PROBLEM DESCRIPTION: Every record below should be printed exactly as it appears.
################
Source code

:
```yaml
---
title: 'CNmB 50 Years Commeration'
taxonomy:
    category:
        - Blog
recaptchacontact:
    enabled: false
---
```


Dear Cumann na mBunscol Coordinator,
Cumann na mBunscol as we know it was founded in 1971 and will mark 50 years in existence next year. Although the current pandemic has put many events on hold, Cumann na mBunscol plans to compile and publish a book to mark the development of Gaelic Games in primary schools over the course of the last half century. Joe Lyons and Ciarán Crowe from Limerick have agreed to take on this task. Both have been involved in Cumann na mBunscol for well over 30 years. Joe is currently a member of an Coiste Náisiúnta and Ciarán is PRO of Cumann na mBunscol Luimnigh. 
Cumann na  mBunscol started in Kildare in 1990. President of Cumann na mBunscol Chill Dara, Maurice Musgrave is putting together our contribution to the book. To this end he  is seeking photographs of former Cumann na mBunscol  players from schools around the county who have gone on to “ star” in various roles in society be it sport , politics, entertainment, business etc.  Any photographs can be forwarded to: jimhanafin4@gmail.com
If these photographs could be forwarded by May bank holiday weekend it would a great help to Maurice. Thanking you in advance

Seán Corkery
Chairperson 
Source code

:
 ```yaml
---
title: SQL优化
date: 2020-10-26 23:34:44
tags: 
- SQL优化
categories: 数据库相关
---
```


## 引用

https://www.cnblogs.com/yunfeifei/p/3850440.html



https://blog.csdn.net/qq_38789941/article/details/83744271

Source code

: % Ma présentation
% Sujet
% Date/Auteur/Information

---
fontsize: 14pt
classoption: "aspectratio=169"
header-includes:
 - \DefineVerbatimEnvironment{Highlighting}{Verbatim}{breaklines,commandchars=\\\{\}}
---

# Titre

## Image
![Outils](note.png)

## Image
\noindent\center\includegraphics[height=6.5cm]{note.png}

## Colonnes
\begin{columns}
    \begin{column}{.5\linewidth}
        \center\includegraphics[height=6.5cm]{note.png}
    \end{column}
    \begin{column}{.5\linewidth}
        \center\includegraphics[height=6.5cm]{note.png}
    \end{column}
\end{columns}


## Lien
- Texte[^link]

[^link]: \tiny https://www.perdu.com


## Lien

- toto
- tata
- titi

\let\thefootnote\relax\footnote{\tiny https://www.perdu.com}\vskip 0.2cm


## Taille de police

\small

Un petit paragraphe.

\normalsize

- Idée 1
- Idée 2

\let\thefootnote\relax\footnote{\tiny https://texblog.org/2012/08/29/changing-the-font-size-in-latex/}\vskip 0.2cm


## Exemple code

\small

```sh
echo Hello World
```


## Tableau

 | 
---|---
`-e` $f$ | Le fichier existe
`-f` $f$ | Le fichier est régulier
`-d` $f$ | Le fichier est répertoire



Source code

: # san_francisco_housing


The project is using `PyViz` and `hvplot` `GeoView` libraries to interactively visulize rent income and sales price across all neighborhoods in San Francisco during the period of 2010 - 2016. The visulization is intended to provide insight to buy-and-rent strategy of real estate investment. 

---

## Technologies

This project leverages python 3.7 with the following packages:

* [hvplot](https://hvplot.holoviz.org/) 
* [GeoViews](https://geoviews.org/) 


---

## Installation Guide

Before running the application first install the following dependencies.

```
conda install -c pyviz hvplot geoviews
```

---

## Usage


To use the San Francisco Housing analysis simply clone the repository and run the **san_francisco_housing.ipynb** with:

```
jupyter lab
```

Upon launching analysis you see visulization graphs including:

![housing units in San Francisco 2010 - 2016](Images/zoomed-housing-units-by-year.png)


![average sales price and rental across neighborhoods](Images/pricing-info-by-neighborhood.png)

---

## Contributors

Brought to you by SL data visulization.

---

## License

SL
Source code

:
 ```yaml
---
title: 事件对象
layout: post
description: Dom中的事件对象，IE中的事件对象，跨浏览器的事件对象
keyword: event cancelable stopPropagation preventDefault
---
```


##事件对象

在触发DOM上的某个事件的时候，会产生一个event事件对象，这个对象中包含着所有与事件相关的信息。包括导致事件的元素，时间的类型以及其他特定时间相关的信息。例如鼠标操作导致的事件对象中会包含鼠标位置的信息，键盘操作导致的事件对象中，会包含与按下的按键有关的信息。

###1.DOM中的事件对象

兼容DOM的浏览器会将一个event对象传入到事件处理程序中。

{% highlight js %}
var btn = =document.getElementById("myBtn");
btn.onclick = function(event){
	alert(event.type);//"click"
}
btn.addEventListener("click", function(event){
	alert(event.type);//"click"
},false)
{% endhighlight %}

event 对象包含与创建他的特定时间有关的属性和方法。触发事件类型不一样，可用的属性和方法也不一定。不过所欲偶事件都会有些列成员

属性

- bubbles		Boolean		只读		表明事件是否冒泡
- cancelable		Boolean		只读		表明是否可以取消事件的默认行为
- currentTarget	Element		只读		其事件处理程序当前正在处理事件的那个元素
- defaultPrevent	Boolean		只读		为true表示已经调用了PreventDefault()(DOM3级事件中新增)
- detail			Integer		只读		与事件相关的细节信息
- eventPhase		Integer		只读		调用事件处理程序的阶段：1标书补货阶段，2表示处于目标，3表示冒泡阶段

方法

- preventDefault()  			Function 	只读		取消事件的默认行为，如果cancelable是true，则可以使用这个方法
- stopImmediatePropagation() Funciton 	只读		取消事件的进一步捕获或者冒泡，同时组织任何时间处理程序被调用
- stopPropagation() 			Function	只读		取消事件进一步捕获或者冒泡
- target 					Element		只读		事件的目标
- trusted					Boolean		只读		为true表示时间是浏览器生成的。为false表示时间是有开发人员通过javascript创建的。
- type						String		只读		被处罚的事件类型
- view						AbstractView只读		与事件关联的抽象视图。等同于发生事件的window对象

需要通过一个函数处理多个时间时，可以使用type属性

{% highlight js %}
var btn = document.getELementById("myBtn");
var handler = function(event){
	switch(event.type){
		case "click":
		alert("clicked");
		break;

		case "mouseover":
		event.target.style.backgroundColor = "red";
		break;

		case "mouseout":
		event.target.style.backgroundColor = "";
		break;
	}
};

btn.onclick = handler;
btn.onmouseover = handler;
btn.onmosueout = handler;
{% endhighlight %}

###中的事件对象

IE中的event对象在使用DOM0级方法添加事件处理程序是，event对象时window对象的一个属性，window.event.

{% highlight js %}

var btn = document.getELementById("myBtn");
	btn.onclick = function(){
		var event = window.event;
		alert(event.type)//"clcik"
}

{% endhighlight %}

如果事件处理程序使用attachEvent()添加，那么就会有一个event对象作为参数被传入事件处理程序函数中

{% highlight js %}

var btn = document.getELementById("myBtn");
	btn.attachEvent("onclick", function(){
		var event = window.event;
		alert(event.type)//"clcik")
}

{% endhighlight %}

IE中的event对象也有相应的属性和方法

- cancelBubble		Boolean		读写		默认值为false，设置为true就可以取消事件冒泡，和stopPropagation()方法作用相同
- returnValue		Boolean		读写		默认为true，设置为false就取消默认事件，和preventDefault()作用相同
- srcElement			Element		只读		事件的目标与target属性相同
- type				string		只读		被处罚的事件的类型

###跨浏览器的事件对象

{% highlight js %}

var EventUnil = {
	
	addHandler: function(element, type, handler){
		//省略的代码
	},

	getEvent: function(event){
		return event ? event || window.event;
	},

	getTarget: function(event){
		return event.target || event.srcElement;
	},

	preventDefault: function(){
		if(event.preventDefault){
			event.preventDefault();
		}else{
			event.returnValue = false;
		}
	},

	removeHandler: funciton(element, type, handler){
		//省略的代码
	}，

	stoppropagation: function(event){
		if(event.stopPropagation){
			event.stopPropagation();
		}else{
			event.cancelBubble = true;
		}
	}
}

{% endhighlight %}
################
REPLY TO THE TASK:
Source code

:
```yaml
---
title: 'CNmB 50 Years Commeration'
taxonomy:
    category:
        - Blog
recaptchacontact:
    enabled: false
---
```


Dear Cumann na mBunscol Coordinator,
Cumann na mBunscol as we know it was founded in 1971 and will mark 50 years in existence next year. Although the current pandemic has put many events on hold, Cumann na mBunscol plans to compile and publish a book to mark the development of Gaelic Games in primary schools over the course of the last half century. Joe Lyons and Ciarán Crowe from Limerick have agreed to take on this task. Both have been involved in Cumann na mBunscol for well over 30 years. Joe is currently a member of an Coiste Náisiúnta and Ciarán is PRO of Cumann na mBunscol Luimnigh. 
Cumann na  mBunscol started in Kildare in 1990. President of Cumann na mBunscol Chill Dara, Maurice Musgrave is putting together our contribution to the book. To this end he  is seeking photographs of former Cumann na mBunscol  players from schools around the county who have gone on to “ star” in various roles in society be it sport , politics, entertainment, business etc.  Any photographs can be forwarded to: jimhanafin4@gmail.com
If these photographs could be forwarded by May bank holiday weekend it would a great help to Maurice. Thanking you in advance

Seán Corkery
Chairperson 
Source code

:
 ```yaml
---
title: SQL优化
date: 2020-10-26 23:34:44
tags: 
- SQL优化
categories: 数据库相关
---
```


## 引用

https://www.cnblogs.com/yunfeifei/p/3850440.html



https://blog.csdn.net/qq_38789941/article/details/83744271

Source code

: % Ma présentation
% Sujet
% Date/Auteur/Information

---
fontsize: 14pt
classoption: "aspectratio=169"
header-includes:
 - \DefineVerbatimEnvironment{Highlighting}{Verbatim}{breaklines,commandchars=\\\{\}}
---

# Titre

## Image
![Outils](note.png)

## Image
\noindent\center\includegraphics[height=6.5cm]{note.png}

## Colonnes
\begin{columns}
    \begin{column}{.5\linewidth}
        \center\includegraphics[height=6.5cm]{note.png}
    \end{column}
    \begin{column}{.5\linewidth}
        \center\includegraphics[height=6.5cm]{note.png}
    \end{column}
\end{columns}


## Lien
- Texte[^link]

[^link]: \tiny https://www.perdu.com


## Lien

- toto
- tata
- titi

\let\thefootnote\relax\footnote{\tiny https://www.perdu.com}\vskip 0.2cm


## Taille de police

\small

Un petit paragraphe.

\normalsize

- Idée 1
- Idée 2

\let\thefootnote\relax\footnote{\tiny https://texblog.org/2012/08/29/changing-the-font-size-in-latex/}\vskip 0.2cm


## Exemple code

\small

```sh
echo Hello World
```


## Tableau

 | 
---|---
`-e` $f$ | Le fichier existe
`-f` $f$ | Le fichier est régulier
`-d` $f$ | Le fichier est répertoire



Source code

: # san_francisco_housing


The project is using `PyViz` and `hvplot` `GeoView` libraries to interactively visulize rent income and sales price across all neighborhoods in San Francisco during the period of 2010 - 2016. The visulization is intended to provide insight to buy-and-rent strategy of real estate investment. 

---

## Technologies

This project leverages python 3.7 with the following packages:

* [hvplot](https://hvplot.holoviz.org/) 
* [GeoViews](https://geoviews.org/) 


---

## Installation Guide

Before running the application first install the following dependencies.

```
conda install -c pyviz hvplot geoviews
```

---

## Usage


To use the San Francisco Housing analysis simply clone the repository and run the **san_francisco_housing.ipynb** with:

```
jupyter lab
```

Upon launching analysis you see visulization graphs including:

![housing units in San Francisco 2010 - 2016](Images/zoomed-housing-units-by-year.png)


![average sales price and rental across neighborhoods](Images/pricing-info-by-neighborhood.png)

---

## Contributors

Brought to you by SL data visulization.

---

## License

SL
Source code

:
 ```yaml
---
title: 事件对象
layout: post
description: Dom中的事件对象，IE中的事件对象，跨浏览器的事件对象
keyword: event cancelable stopPropagation preventDefault
---
```


##事件对象

在触发DOM上的某个事件的时候，会产生一个event事件对象，这个对象中包含着所有与事件相关的信息。包括导致事件的元素，时间的类型以及其他特定时间相关的信息。例如鼠标操作导致的事件对象中会包含鼠标位置的信息，键盘操作导致的事件对象中，会包含与按下的按键有关的信息。

###1.DOM中的事件对象

兼容DOM的浏览器会将一个event对象传入到事件处理程序中。

{% highlight js %}
var btn = =document.getElementById("myBtn");
btn.onclick = function(event){
	alert(event.type);//"click"
}
btn.addEventListener("click", function(event){
	alert(event.type);//"click"
},false)
{% endhighlight %}

event 对象包含与创建他的特定时间有关的属性和方法。触发事件类型不一样，可用的属性和方法也不一定。不过所欲偶事件都会有些列成员

属性

- bubbles		Boolean		只读		表明事件是否冒泡
- cancelable		Boolean		只读		表明是否可以取消事件的默认行为
- currentTarget	Element		只读		其事件处理程序当前正在处理事件的那个元素
- defaultPrevent	Boolean		只读		为true表示已经调用了PreventDefault()(DOM3级事件中新增)
- detail			Integer		只读		与事件相关的细节信息
- eventPhase		Integer		只读		调用事件处理程序的阶段：1标书补货阶段，2表示处于目标，3表示冒泡阶段

方法

- preventDefault()  			Function 	只读		取消事件的默认行为，如果cancelable是true，则可以使用这个方法
- stopImmediatePropagation() Funciton 	只读		取消事件的进一步捕获或者冒泡，同时组织任何时间处理程序被调用
- stopPropagation() 			Function	只读		取消事件进一步捕获或者冒泡
- target 					Element		只读		事件的目标
- trusted					Boolean		只读		为true表示时间是浏览器生成的。为false表示时间是有开发人员通过javascript创建的。
- type						String		只读		被处罚的事件类型
- view						AbstractView只读		与事件关联的抽象视图。等同于发生事件的window对象

需要通过一个函数处理多个时间时，可以使用type属性

{% highlight js %}
var btn = document.getELementById("myBtn");
var handler = function(event){
	switch(event.type){
		case "click":
		alert("clicked");
		break;

		case "mouseover":
		event.target.style.backgroundColor = "red";
		break;

		case "mouseout":
		event.target.style.backgroundColor = "";
		break;
	}
};

btn.onclick = handler;
btn.onmouseover = handler;
btn.onmosueout = handler;
{% endhighlight %}

###中的事件对象

IE中的event对象在使用DOM0级方法添加事件处理程序是，event对象时window对象的一个属性，window.event.

{% highlight js %}

var btn = document.getELementById("myBtn");
	btn.onclick = function(){
		var event = window.event;
		alert(event.type)//"clcik"
}

{% endhighlight %}

如果事件处理程序使用attachEvent()添加，那么就会有一个event对象作为参数被传入事件处理程序函数中

{% highlight js %}

var btn = document.getELementById("myBtn");
	btn.attachEvent("onclick", function(){
		var event = window.event;
		alert(event.type)//"clcik")
}

{% endhighlight %}

IE中的event对象也有相应的属性和方法

- cancelBubble		Boolean		读写		默认值为false，设置为true就可以取消事件冒泡，和stopPropagation()方法作用相同
- returnValue		Boolean		读写		默认为true，设置为false就取消默认事件，和preventDefault()作用相同
- srcElement			Element		只读		事件的目标与target属性相同
- type				string		只读		被处罚的事件的类型

###跨浏览器的事件对象

{% highlight js %}

var EventUnil = {
	
	addHandler: function(element, type, handler){
		//省略的代码
	},

	getEvent: function(event){
		return event ? event || window.event;
	},

	getTarget: function(event){
		return event.target || event.srcElement;
	},

	preventDefault: function(){
		if(event.preventDefault){
			event.preventDefault();
		}else{
			event.returnValue = false;
		}
	},

	removeHandler: funciton(element, type, handler){
		//省略的代码
	}，

	stoppropagation: function(event){
		if(event.stopPropagation){
			event.stopPropagation();
		}else{
			event.cancelBubble = true;
		}
	}
}

{% endhighlight %}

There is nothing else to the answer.